The file looks like:
1 40
4 2
42 11
...
And has 11M lines.
My code looks like this:
===
void main()
{
size_t[size_t] unions;
auto f = File("input.txt");
foreach ( line ; f.byLine() ) {
auto fields = line.split();
size_t i = to!size_t(fields[0]);
size_t j = to!size_t(fields[1]);
unions[i] = j; // <-- here be question
}
}
===
This is just a test code to illustrate my question (though
general comments are welcomed - I'm new to D).

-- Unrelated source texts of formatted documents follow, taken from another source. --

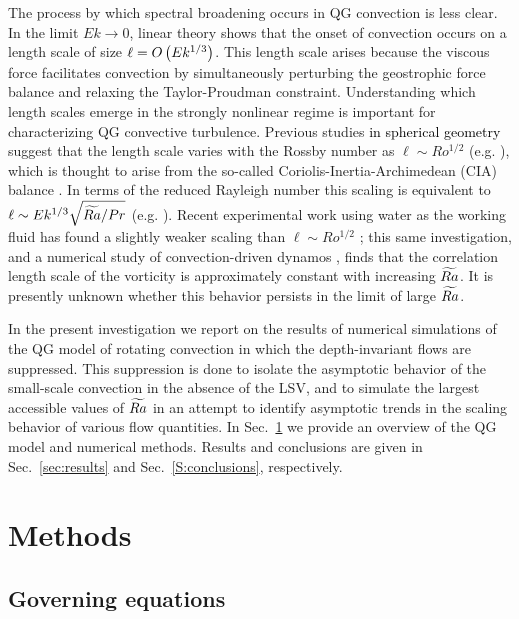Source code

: The process by which spectral broadening occurs in QG convection is less clear. 
In the limit $Ek \rightarrow 0$, linear theory shows that the onset of convection occurs on a length scale of size $\ell = O\lb Ek ^{1/3}\rb$.
This length scale arises because the viscous force facilitates convection by simultaneously perturbing the geostrophic force balance and relaxing the Taylor-Proudman constraint. 
Understanding which length scales emerge in the strongly nonlinear regime is important for characterizing QG convective turbulence. 
Previous studies \textcolor{black}{in spherical geometry} suggest that the length scale varies with the Rossby number as $\ell \sim Ro^{1/2}$ (e.g. \citep{cG19}), which is thought to arise from the so-called Coriolis-Inertia-Archimedean (CIA) balance \citep{cJ15}. In terms of the reduced Rayleigh number this scaling is equivalent to $\ell \sim Ek^{1/3} \sqrt{\Rat/Pr}$ (e.g. \citep{jmA20}). 
Recent experimental work using water as the working fluid has found a slightly weaker scaling than $\ell \sim Ro^{1/2}$ \citep{mM21}; this same investigation, and a numerical study of convection-driven dynamos \citep{mY22}, finds that the correlation length scale of the vorticity is approximately constant with increasing $\Rat$. It is presently unknown whether this behavior persists in the limit of large $\Rat$. 







In the present investigation we report on the results of numerical simulations of the QG model of rotating convection in which the depth-invariant flows are suppressed. This suppression is done to isolate the asymptotic behavior of the small-scale convection in the absence of the LSV, and to simulate the largest accessible values of $\Rat$ in an attempt to identify asymptotic trends in the scaling behavior of various flow quantities. In Sec.~\ref{S:methods} we provide an overview of the QG model and numerical methods. Results and conclusions are given in  Sec.~\ref{sec:results} and Sec.~\ref{S:conclusions}, respectively. 




\section{Methods}
\label{S:methods}

\subsection{Governing equations}

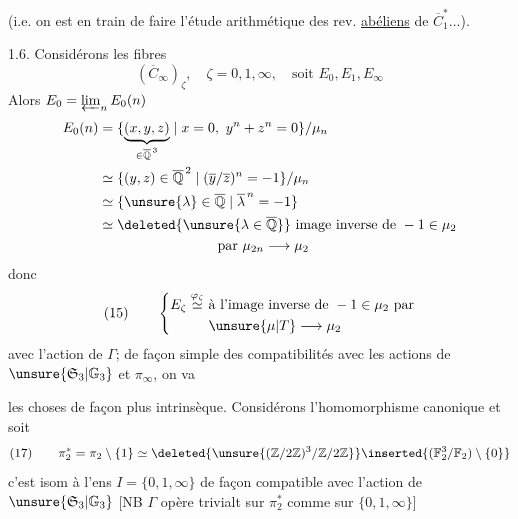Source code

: (i.e. on est en train de faire l'étude arithmétique des rev.
 \uline{abéliens} de $\overline C_1^*\ldots$).

1.6. Considérons les fibres
\[
(\overline C_\infty)_\zeta,\quad\zeta=0,1,\infty,\quad\text{soit }E_0,E_1,E_\infty
\]
Alors $E_0=\varprojlim_n E_0(n)$
\[
\begin{aligned}
E_0(n)&=\{\underbrace{(x,y,z)}_{\in\overline{\mathbb Q}^{\,3}}\mid x=0,\ y^n+z^n=0\}/\mu_n\\
&\simeq\{(y,z)\in\overline{\mathbb Q}^{\,2}\mid(\overline y/\overline z)^n=-1\}/\mu_n\\
&\simeq\{\unsure{\lambda}\in\overline{\mathbb Q}\mid\overline\lambda^{\,n}=-1\}\\
&\simeq\deleted{\unsure{\lambda\in\overline{\mathbb Q}}}\ \text{image inverse de }-1\in\mu_2\\
&\hspace{3cm}\text{par }\mu_{2n}\longrightarrow\mu_2
\end{aligned}
\]
donc
\[
(15)\qquad\left\{\begin{aligned}
E_\zeta\overset{\varphi_\zeta}{\simeq}\ &\text{à l'image inverse de }-1\in\mu_2\text{ par}\\
&\unsure{\mu|T}\longrightarrow\mu_2
\end{aligned}\right.
\]
avec l'action de  $\Gamma$;
 de façon simple des compatibilités avec les actions de
$\unsure{\mathfrak S_3|\mathbb G_3}$ et $\pi_\infty$, on va 

les choses de façon plus intrinsèque. Considérons l'homomorphisme canonique
et soit
\[
(17)\qquad\pi_2^*=\pi_2\setminus\{1\}\simeq
\deleted{\unsure{(\mathbb Z/2\mathbb Z)^3/\mathbb Z/2\mathbb Z}}
\inserted{(\mathbb F_2^3/\mathbb F_2)\setminus\{0\}}
\]
c'est isom à l'ens $I=\{0,1,\infty\}$ de façon compatible avec l'action de
$\unsure{\mathfrak S_3|\mathbb G_3}$ [NB $\Gamma$ opère trivialt sur $\pi_2^*$
comme sur  $\{0,1,\infty\}$]

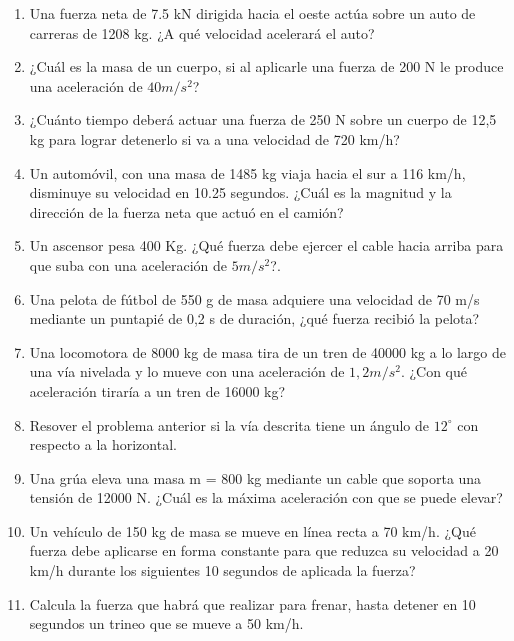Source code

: \documentclass[a5paper,pagesize,10pt,bibtotoc,pointlessnumbers,
normalheadings,DIV=9,fleqn,x11names,table,twoside=false]{scrbook}
\begin{document}
\begin{enumerate}
 \item Una fuerza neta de 7.5 kN dirigida hacia el oeste actúa sobre un auto de carreras de 1208 kg. ¿A qué velocidad acelerará 
el auto?

\item  ¿Cuál es la masa de un cuerpo, si
 al aplicarle una fuerza de 200 N le produce una aceleración de $40 m/s^2$?

\item  ¿Cuánto tiempo deberá actuar
 una fuerza de 250 N sobre un cuerpo de 12,5 kg para lograr detenerlo si va a una velocidad 
de
 720 km/h?

 \item Un automóvil, con una masa de 1485 kg viaja hacia el sur a 116 km/h, disminuye su velocidad en 10.25 segundos. ¿Cuál es la 
magnitud y la dirección de la fuerza neta que actuó en el camión?

\item Un ascensor pesa 400 Kg. ¿Qué fuerza debe ejercer el cable hacia arriba para que suba con una aceleración de $5 m/s^2$?.

\item Una pelota de fútbol de 550 g de masa adquiere una
 velocidad de 70 m/s mediante un puntapié de 0,2 s de duración, ¿qué 
fuerza recibió la pelota?

\item Una locomotora de 8000 kg de masa tira de un tren de 40000 kg a lo largo de una vía nivelada y lo mueve con una aceleración 
de $1,2 m/s^2$. ¿Con qué aceleración tiraría a un tren de 16000 kg?

\item Resover el problema anterior si la vía descrita tiene un ángulo de $12^\circ$ con respecto a la horizontal.

\item  Una grúa eleva una masa m = 800 kg
 mediante un cable que soporta una tensión de 12000 N. ¿Cuál es la máxima aceleración 
con que
 se puede elevar?

\item Un vehículo de 150 kg de masa se mueve en línea recta a 70 km/h. ¿Qué fuerza debe aplicarse en forma constante para que 
reduzca su velocidad a 20 km/h durante los siguientes 10 segundos de aplicada la fuerza?

\item Calcula la fuerza que habrá que realizar para frenar, hasta detener en 10 segundos un trineo que se mueve a 50 km/h.


\end{enumerate}
\end{document}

Commenting out the highlighted line (not populating the hash),
the program completes in 25 seconds.
Compiling with the highlighted line, the program takes ~3.5
minutes.
Is there a way to speed the loading? perhaps reserving memory
in the hash before populating it? Or another trick?
Many thanks,
-gordon
using OrderedAA improve speed 3x
https://github.com/Kozzi11/Trash/tree/master/util
import util.orderedaa;
int main(string[] args)
{
import std.stdio, std.conv, std.string, core.memory;
import bylinefast;
GC.disable;
OrderedAA!(size_t, size_t, 1_000_007) unions;
//size_t[size_t] unions;
foreach (line; "input.txt".File.byLineFast) {
line.munch(" \t"); // skip ws
immutable i = line.parse!size_t;
line.munch(" \t"); // skip ws
immutable j = line.parse!size_t;
unions[i] = j;
}
GC.enable;
return 0;
}